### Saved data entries
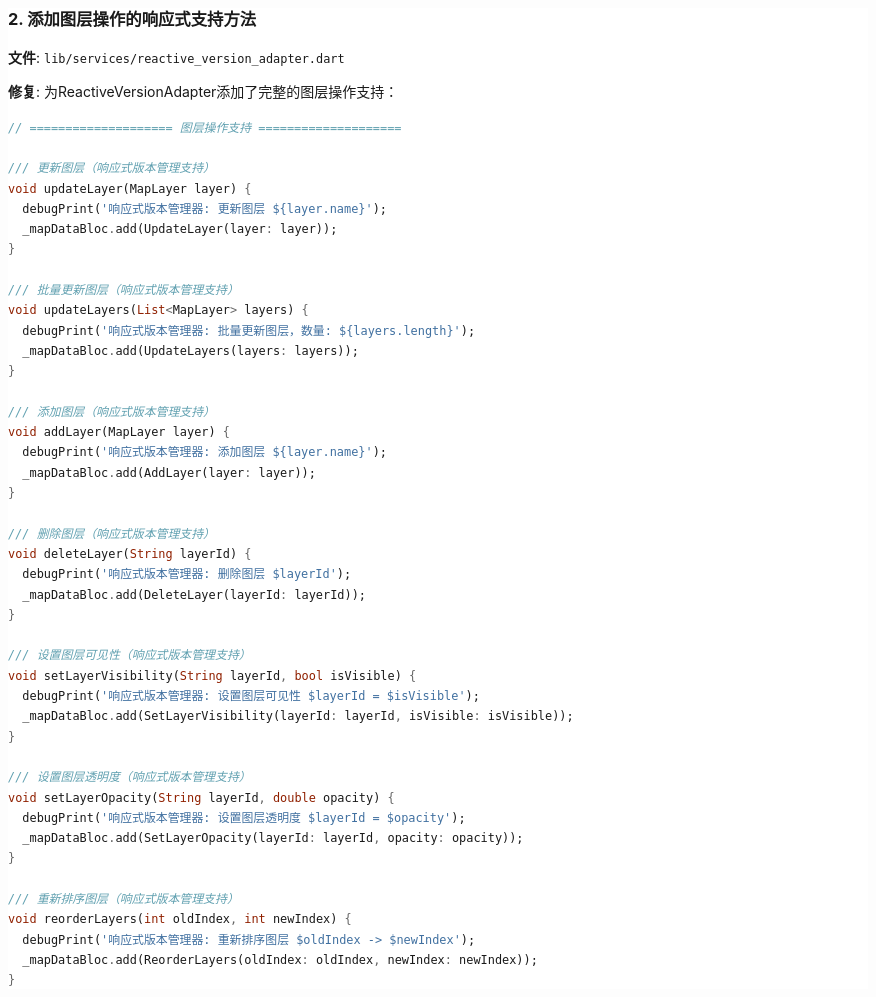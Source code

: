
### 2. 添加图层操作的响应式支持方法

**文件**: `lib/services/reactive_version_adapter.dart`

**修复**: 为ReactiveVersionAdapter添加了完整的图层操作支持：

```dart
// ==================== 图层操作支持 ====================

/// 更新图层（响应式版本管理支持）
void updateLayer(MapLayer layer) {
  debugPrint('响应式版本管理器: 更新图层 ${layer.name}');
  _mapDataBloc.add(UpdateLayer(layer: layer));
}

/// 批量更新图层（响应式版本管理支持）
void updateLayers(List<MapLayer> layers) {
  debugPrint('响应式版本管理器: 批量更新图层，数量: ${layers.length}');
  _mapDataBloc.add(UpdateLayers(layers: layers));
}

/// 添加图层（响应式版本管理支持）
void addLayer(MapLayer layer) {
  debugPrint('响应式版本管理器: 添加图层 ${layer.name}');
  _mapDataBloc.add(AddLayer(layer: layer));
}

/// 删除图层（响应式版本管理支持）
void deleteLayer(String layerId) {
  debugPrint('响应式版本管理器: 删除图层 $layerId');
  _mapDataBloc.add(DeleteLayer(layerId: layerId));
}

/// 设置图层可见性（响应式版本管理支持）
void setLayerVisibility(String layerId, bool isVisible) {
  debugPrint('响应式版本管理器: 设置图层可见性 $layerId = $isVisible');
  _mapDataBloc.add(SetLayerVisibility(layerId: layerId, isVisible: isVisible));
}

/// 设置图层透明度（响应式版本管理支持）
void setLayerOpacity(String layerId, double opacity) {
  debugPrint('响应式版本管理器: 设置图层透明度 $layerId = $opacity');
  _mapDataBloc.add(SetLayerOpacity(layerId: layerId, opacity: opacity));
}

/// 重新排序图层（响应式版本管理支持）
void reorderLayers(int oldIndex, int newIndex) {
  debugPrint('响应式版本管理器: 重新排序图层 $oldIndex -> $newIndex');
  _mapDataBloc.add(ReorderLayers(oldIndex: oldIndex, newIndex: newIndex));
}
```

### TASK BRIEF
Every line above that holds the word "删除图层" should be copied out.

### YOUR SOLUTION
/// 删除图层（响应式版本管理支持）
  debugPrint('响应式版本管理器: 删除图层 $layerId');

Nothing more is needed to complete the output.